Work to complete — Where the listing below has a line with "- **Development**: Use", write out exactly that line and every line after it, stopping after the line with "## 6. Deployment".

Provided material —
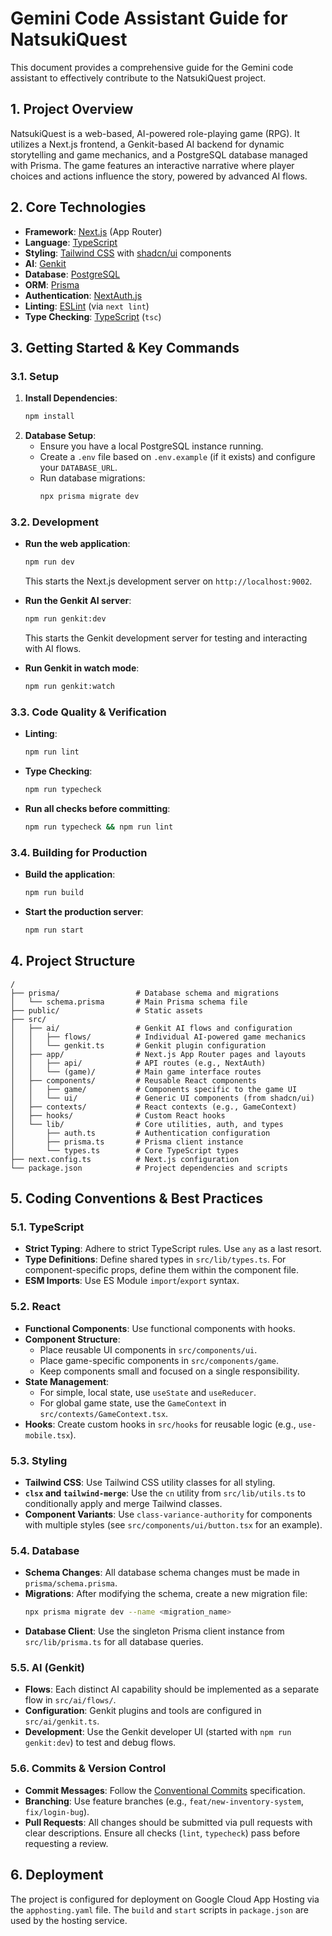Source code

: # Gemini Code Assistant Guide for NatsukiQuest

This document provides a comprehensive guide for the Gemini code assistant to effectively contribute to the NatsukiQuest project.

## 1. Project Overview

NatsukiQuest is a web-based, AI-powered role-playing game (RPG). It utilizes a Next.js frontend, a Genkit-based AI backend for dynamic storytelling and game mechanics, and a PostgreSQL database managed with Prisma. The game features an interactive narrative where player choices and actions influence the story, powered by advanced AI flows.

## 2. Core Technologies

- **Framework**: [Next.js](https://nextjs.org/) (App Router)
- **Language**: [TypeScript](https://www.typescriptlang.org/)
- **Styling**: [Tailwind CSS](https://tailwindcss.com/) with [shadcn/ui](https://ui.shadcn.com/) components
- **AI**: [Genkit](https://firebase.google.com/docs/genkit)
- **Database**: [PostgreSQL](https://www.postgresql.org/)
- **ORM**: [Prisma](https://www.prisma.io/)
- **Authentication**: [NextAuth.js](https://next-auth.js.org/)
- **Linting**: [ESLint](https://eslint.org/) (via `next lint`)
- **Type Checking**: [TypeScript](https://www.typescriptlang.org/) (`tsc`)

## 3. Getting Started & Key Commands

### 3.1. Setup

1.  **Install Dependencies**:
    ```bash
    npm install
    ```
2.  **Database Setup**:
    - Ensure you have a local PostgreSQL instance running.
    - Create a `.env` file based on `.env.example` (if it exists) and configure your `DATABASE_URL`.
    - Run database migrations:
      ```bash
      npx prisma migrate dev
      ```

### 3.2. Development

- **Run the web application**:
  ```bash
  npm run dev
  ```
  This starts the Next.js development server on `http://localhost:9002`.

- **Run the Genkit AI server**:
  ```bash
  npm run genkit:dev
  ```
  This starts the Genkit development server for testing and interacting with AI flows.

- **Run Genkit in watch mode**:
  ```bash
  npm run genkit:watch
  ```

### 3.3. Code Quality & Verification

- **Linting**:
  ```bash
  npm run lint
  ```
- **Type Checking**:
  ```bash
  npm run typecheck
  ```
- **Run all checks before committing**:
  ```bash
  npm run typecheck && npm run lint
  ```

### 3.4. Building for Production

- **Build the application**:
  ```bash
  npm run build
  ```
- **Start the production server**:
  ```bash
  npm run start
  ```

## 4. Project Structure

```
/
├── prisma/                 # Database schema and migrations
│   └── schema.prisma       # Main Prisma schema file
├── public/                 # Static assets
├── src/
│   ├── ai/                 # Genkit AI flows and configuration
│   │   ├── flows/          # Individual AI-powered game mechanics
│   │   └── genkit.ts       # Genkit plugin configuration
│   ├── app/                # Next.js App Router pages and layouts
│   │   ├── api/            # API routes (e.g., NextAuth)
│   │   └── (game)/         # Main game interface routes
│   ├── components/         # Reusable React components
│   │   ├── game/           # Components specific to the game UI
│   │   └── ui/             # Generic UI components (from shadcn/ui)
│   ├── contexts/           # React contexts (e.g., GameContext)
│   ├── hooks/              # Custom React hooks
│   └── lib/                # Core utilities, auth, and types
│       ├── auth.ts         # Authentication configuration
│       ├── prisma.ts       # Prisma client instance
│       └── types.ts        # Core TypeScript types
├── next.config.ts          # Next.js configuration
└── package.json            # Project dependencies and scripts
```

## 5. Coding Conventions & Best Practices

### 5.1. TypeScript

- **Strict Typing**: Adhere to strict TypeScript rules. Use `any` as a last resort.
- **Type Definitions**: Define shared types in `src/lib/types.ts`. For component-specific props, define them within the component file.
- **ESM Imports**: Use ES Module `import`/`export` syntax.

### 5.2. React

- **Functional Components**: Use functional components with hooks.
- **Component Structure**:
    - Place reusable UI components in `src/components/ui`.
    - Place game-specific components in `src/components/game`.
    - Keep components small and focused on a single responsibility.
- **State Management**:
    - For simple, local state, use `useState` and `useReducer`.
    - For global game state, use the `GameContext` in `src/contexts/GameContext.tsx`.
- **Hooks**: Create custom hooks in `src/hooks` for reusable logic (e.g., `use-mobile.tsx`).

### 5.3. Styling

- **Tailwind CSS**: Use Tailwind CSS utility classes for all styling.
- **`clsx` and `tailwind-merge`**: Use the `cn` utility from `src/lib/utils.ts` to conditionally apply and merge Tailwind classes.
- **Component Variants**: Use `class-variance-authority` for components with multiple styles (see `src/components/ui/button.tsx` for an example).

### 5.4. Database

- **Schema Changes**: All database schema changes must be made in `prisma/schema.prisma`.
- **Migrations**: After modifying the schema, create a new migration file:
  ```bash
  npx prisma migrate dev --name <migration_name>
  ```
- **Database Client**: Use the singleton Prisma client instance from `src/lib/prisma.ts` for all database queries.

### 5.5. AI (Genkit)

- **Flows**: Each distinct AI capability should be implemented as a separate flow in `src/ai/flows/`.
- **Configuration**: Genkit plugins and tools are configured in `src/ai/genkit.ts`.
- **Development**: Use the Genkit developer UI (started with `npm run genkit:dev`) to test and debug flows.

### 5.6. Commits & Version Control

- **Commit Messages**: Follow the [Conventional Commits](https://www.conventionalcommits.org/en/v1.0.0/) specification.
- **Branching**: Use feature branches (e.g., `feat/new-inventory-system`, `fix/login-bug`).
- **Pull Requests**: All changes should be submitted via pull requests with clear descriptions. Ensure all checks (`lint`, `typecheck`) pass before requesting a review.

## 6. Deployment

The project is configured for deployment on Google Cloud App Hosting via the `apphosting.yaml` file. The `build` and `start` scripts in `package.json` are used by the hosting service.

Written reply —
- **Development**: Use the Genkit developer UI (started with `npm run genkit:dev`) to test and debug flows.

### 5.6. Commits & Version Control

- **Commit Messages**: Follow the [Conventional Commits](https://www.conventionalcommits.org/en/v1.0.0/) specification.
- **Branching**: Use feature branches (e.g., `feat/new-inventory-system`, `fix/login-bug`).
- **Pull Requests**: All changes should be submitted via pull requests with clear descriptions. Ensure all checks (`lint`, `typecheck`) pass before requesting a review.

## 6. Deployment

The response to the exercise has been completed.